Landscape of the mitochondrial Hsp90 metabolome in tumours

Abstract

Reprogramming of tumour cell metabolism contributes to disease progression and resistance to therapy, but how this process is regulated on the molecular level is unclear. Here we report that heat shock protein 90-directed protein folding in mitochondria controls central metabolic networks in tumour cells, including the electron transport chain, citric acid cycle, fatty acid oxidation, amino acid synthesis and cellular redox status. Specifically, mitochondrial heat shock protein 90, but not cytosolic heat shock protein 90, binds and stabilizes the electron transport chain Complex II subunit succinate dehydrogenase-B, maintaining cellular respiration under low-nutrient conditions, and contributing to hypoxia-inducible factor-1α-mediated tumorigenesis in patients carrying succinate dehydrogenase-B mutations. Thus, heat shock protein 90-directed proteostasis in mitochondria regulates tumour cell metabolism, and may provide a tractable target for cancer therapy.

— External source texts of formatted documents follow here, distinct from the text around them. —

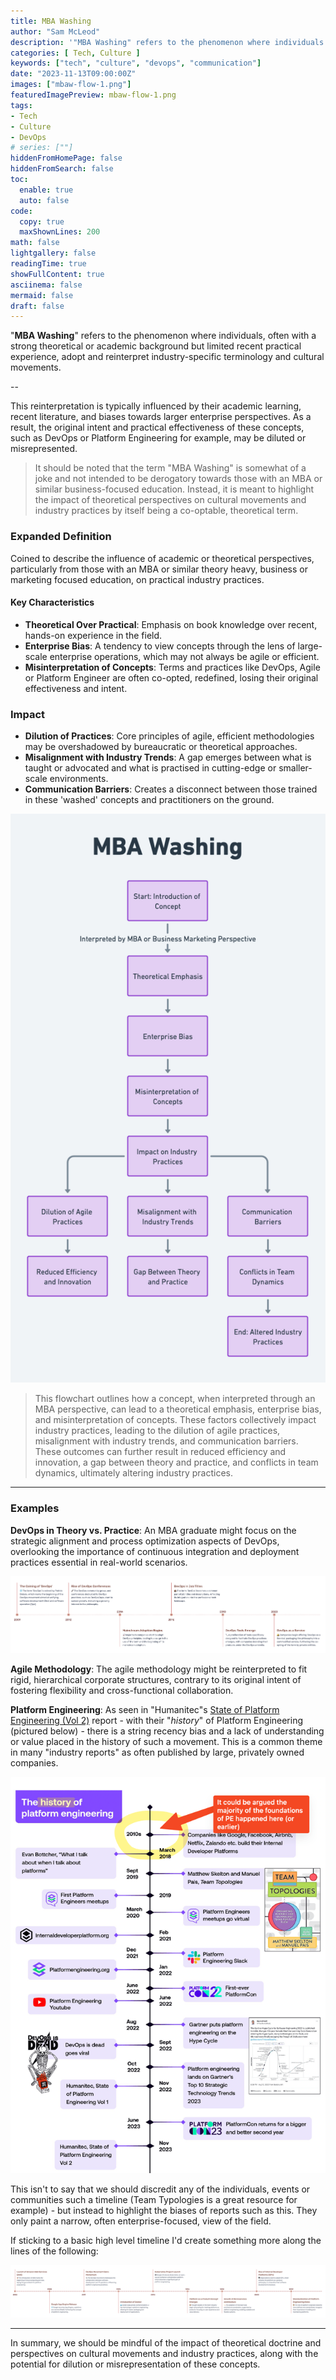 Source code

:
 ```yaml
---
title: MBA Washing
author: "Sam McLeod"
description: '"MBA Washing" refers to the phenomenon where individuals or companies, often with a strong theoretical or academic background but limited recent practical experience, adopt and reinterpret industry-specific terminology and cultural movements.'
categories: [ Tech, Culture ]
keywords: ["tech", "culture", "devops", "communication"]
date: "2023-11-13T09:00:00Z"
images: ["mbaw-flow-1.png"]
featuredImagePreview: mbaw-flow-1.png
tags:
- Tech
- Culture
- DevOps
# series: [""]
hiddenFromHomePage: false
hiddenFromSearch: false
toc:
  enable: true
  auto: false
code:
  copy: true
  maxShownLines: 200
math: false
lightgallery: false
readingTime: true
showFullContent: true
asciinema: false
mermaid: false
draft: false
---
```


"**MBA Washing**" refers to the phenomenon where individuals, often with a strong theoretical or academic background but limited recent practical experience, adopt and reinterpret industry-specific terminology and cultural movements.

--

This reinterpretation is typically influenced by their academic learning, recent literature, and biases towards larger enterprise perspectives. As a result, the original intent and practical effectiveness of these concepts, such as DevOps or Platform Engineering for example, may be diluted or misrepresented.

<!--more-->

> It should be noted that the term "MBA Washing" is somewhat of a joke and not intended to be derogatory towards those with an MBA or similar business-focused education. Instead, it is meant to highlight the impact of theoretical perspectives on cultural movements and industry practices by itself being a co-optable, theoretical term.

### Expanded Definition

Coined to describe the influence of academic or theoretical perspectives, particularly from those with an MBA or similar theory heavy, business or marketing focused education, on practical industry practices.

#### Key Characteristics

- **Theoretical Over Practical**: Emphasis on book knowledge over recent, hands-on experience in the field.
- **Enterprise Bias**: A tendency to view concepts through the lens of large-scale enterprise operations, which may not always be agile or efficient.
- **Misinterpretation of Concepts**: Terms and practices like DevOps, Agile or Platform Engineer are often co-opted, redefined, losing their original effectiveness and intent.

### Impact

- **Dilution of Practices**: Core principles of agile, efficient methodologies may be overshadowed by bureaucratic or theoretical approaches.
- **Misalignment with Industry Trends**: A gap emerges between what is taught or advocated and what is practised in cutting-edge or smaller-scale environments.
- **Communication Barriers**: Creates a disconnect between those trained in these 'washed' concepts and practitioners on the ground.

![MBA Washing: Process and Impact](mbaw-flow-1.png)

> This flowchart outlines how a concept, when interpreted through an MBA perspective, can lead to a theoretical emphasis, enterprise bias, and misinterpretation of concepts. These factors collectively impact industry practices, leading to the dilution of agile practices, misalignment with industry trends, and communication barriers. These outcomes can further result in reduced efficiency and innovation, a gap between theory and practice, and conflicts in team dynamics, ultimately altering industry practices.

---

### Examples

**DevOps in Theory vs. Practice**: An MBA graduate might focus on the strategic alignment and process optimization aspects of DevOps, overlooking the importance of continuous integration and deployment practices essential in real-world scenarios.

![](the-evolution-of-devops-from-philosophy-to-brand.png)

**Agile Methodology**: The agile methodology might be reinterpreted to fit rigid, hierarchical corporate structures, contrary to its original intent of fostering flexibility and cross-functional collaboration.

**Platform Engineering**: As seen in "Humanitec"s [State of Platform Engineering (Vol 2)](https://humanitec.com/whitepapers/state-of-platform-engineering-report-volume-2) report - with their "_history_" of Platform Engineering (pictured below) - there is a string recency bias and a lack of understanding or value placed in the history of such a movement. This is a common theme in many "industry reports" as often published by large, privately owned companies.

![](state-of-pe-poor-timeline.png)

This isn't to say that we should discredit any of the individuals, events or communities such a timeline (Team Typologies is a great resource for example) - but instead to highlight the biases of reports such as this. They only paint a narrow, often enterprise-focused, view of the field.

If sticking to a basic high level timeline I'd create something more along the lines of the following:

![](the-evolution-of-platform-engineering-and-the-rise-of-platform-as-a-product.png)

---

In summary, we should be mindful of the impact of theoretical doctrine and perspectives on cultural movements and industry practices, along with the potential for dilution or misrepresentation of these concepts.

Figure 1. Mitochondrial Hsp90 proteome

(a) LN229 cells were treated with vehicle (Control) or non-cytotoxic concentrations of mitochondrial-targeted Hsp90 inhibitor, Gamitrinib, and detergent-insoluble mitochondrial proteins were identified by 1-D Mass Spectrometry (spectral counts), or, alternatively, by SILAC technology. The heat map quantifies changes in protein solubility (>3-fold cutoff) between the treatments assessed using the two independent proteomics approaches. (b) Schematic representation of the mitochondrial Hsp90 proteome. Proteins are annotated with functions based on literature search and information from Ingenuity software, which was also used to determine known direct protein-protein interactions. All proteins are color coded to reflect the magnitude of difference in detection between treated and untreated (untr) samples. Proteins marked in ‘red’ exhibited a >3-fold change difference after Gamitrinib treatment compared to control, and were independently confirmed by both 1-D Mass Spectrometry and SILAC technology.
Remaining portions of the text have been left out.